Taliban Employed Discarded British Technology to Find Afghans Who Worked Alongside Allied Troops, Inquiry Is Told
A confidential source has disclosed a parliamentary probe that the UK abandoned confidential equipment permitting the Taliban to track down local individuals who worked with international military.
Data Breach Puts Thousands at Risk
Person A, known as Person A, testified that people concerned by the information breach were told to change residences and alter their phone numbers to protect themselves from the ruling authorities.
MPs are looking into the Conservative government's management of a catastrophic breach of personal details involving approximately 19k individuals who had asked to move to the United Kingdom to flee the Taliban.
How the Leak Was Discovered
A data file with private information, including names, contact details and in some cases household data, was accidentally leaked by an official employed at special operations center in last year.
The breach came to light only in August 2023, when details of several individuals who had applied to move to the UK were posted on social media.
Regime's Resources
“There seems to be a false assumption that the Taliban are without the same sort of facilities that allied forces use,” the whistleblower testified to lawmakers.
“We left it all behind in Afghanistan; they possess it. If they have mobile details, they are able to track your exact position. This is exactly how intelligence groups accomplished.”
During testimony about whether the Taliban possessed sophisticated technology, the whistleblower confirmed: “They've got everything.”
Consequences of the Information Leak
Early investigations submitted to the committee estimated that at least 49 kin and co-workers of people concerned by the incident had been murdered.
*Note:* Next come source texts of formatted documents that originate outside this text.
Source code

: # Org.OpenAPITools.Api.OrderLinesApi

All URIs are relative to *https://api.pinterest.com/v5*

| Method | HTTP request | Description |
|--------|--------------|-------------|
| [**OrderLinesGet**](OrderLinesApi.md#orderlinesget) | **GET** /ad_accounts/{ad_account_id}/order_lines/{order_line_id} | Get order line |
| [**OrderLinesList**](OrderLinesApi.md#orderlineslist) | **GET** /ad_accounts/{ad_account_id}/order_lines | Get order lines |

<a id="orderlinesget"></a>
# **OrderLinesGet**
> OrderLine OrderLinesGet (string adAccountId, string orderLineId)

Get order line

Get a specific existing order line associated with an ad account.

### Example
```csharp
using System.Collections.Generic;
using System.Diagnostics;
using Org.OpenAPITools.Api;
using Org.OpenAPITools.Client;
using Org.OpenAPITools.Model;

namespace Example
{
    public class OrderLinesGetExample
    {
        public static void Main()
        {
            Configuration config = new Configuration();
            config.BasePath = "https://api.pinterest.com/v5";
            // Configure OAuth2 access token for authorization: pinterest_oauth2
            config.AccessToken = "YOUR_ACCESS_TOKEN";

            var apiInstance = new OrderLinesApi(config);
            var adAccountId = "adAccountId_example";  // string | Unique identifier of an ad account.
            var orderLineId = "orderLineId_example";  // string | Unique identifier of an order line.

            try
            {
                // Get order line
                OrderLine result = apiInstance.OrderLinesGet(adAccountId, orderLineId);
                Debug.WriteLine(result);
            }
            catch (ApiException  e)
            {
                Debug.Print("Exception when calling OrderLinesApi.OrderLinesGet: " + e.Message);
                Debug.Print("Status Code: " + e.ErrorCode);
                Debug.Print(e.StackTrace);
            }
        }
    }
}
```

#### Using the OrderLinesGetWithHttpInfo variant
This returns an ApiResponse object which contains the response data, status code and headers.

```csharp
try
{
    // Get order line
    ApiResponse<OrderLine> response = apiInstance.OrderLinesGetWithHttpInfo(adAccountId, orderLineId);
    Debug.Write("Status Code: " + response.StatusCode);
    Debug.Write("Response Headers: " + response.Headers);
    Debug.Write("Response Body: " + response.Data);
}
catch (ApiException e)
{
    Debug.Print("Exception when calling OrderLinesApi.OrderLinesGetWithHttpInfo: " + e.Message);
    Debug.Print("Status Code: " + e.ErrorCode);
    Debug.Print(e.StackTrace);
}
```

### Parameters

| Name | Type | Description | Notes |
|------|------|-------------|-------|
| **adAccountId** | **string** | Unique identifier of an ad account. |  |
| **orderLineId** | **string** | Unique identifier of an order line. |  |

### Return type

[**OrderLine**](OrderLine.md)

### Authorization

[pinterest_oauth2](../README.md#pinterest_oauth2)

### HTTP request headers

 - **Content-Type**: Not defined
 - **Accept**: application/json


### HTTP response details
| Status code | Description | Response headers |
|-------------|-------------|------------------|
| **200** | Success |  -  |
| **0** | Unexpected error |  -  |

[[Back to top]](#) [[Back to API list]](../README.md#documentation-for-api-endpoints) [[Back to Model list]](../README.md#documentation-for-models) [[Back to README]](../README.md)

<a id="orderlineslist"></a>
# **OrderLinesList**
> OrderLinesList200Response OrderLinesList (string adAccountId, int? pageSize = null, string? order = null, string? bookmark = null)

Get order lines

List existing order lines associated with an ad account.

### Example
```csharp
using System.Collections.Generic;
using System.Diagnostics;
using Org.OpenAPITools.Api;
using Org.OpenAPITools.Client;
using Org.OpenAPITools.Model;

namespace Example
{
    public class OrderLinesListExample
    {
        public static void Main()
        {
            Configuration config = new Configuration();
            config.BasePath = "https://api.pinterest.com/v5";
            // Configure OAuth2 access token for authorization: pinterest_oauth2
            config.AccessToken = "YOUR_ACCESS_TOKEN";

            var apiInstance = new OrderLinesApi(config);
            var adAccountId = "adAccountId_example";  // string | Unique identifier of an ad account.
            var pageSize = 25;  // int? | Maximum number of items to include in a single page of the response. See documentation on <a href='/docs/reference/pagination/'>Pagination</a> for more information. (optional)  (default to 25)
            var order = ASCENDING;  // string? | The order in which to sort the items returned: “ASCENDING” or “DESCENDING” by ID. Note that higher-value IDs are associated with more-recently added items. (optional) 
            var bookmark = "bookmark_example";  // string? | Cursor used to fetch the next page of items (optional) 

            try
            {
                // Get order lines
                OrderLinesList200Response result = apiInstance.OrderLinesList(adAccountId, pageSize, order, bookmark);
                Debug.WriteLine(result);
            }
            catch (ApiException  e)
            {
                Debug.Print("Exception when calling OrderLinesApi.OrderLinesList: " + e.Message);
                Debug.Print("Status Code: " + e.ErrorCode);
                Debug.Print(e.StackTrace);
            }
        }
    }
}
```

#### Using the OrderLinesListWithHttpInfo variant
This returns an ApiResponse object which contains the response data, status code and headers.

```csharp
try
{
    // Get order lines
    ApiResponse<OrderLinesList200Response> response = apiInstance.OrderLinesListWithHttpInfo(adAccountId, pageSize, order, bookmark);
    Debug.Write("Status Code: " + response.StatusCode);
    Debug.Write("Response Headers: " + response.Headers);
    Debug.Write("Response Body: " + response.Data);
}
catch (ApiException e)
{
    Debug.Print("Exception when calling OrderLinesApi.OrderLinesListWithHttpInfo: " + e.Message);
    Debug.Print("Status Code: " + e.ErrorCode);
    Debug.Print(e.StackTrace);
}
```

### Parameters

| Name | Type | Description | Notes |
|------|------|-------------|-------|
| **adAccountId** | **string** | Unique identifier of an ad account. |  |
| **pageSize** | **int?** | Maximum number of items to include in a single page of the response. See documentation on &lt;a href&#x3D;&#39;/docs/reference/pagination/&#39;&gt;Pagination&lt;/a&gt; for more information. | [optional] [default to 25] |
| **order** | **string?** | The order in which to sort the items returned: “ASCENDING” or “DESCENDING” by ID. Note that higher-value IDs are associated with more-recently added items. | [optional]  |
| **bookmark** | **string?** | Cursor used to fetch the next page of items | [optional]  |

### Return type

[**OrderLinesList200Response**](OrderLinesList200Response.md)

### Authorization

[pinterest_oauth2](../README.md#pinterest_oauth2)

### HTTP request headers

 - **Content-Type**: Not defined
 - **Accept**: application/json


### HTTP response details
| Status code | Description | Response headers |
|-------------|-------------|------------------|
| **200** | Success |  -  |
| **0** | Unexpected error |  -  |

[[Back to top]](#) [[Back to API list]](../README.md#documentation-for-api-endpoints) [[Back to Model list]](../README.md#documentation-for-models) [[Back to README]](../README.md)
A legal restriction concerning the incident was enacted in late 2023 and prevented any information about it from being made public until mid-2025.
Protective Actions
Given injunction limitations, the whistleblower and the non-governmental organization she was working with advised Afghan families they were supporting that they had “apprehensions that somebody's phone had been breached”.
“Our suggestion was that they change residence if they could and switched their phone numbers. These represented the crucial data that, if the Taliban acquired such data, would result in them being traced,” Person A explained.
Disputed Conclusions
The source contested that internal investigation performed by an ex-government employee had been mistaken to determine that the acquisition of the dataset by the regime was “unlikely to substantially change current risk levels”.
“The crucial point is that affected people are not confronting militant forces; they live secretly. All concerns relate to their previous employment.”
Person A described disturbing treatment suffered by affected individuals, including electric shock torture, simulated drowning, and violent assaults.
“We have had four-year-old children who have had limbs fractured to force relatives to reveal locations,” the whistleblower revealed.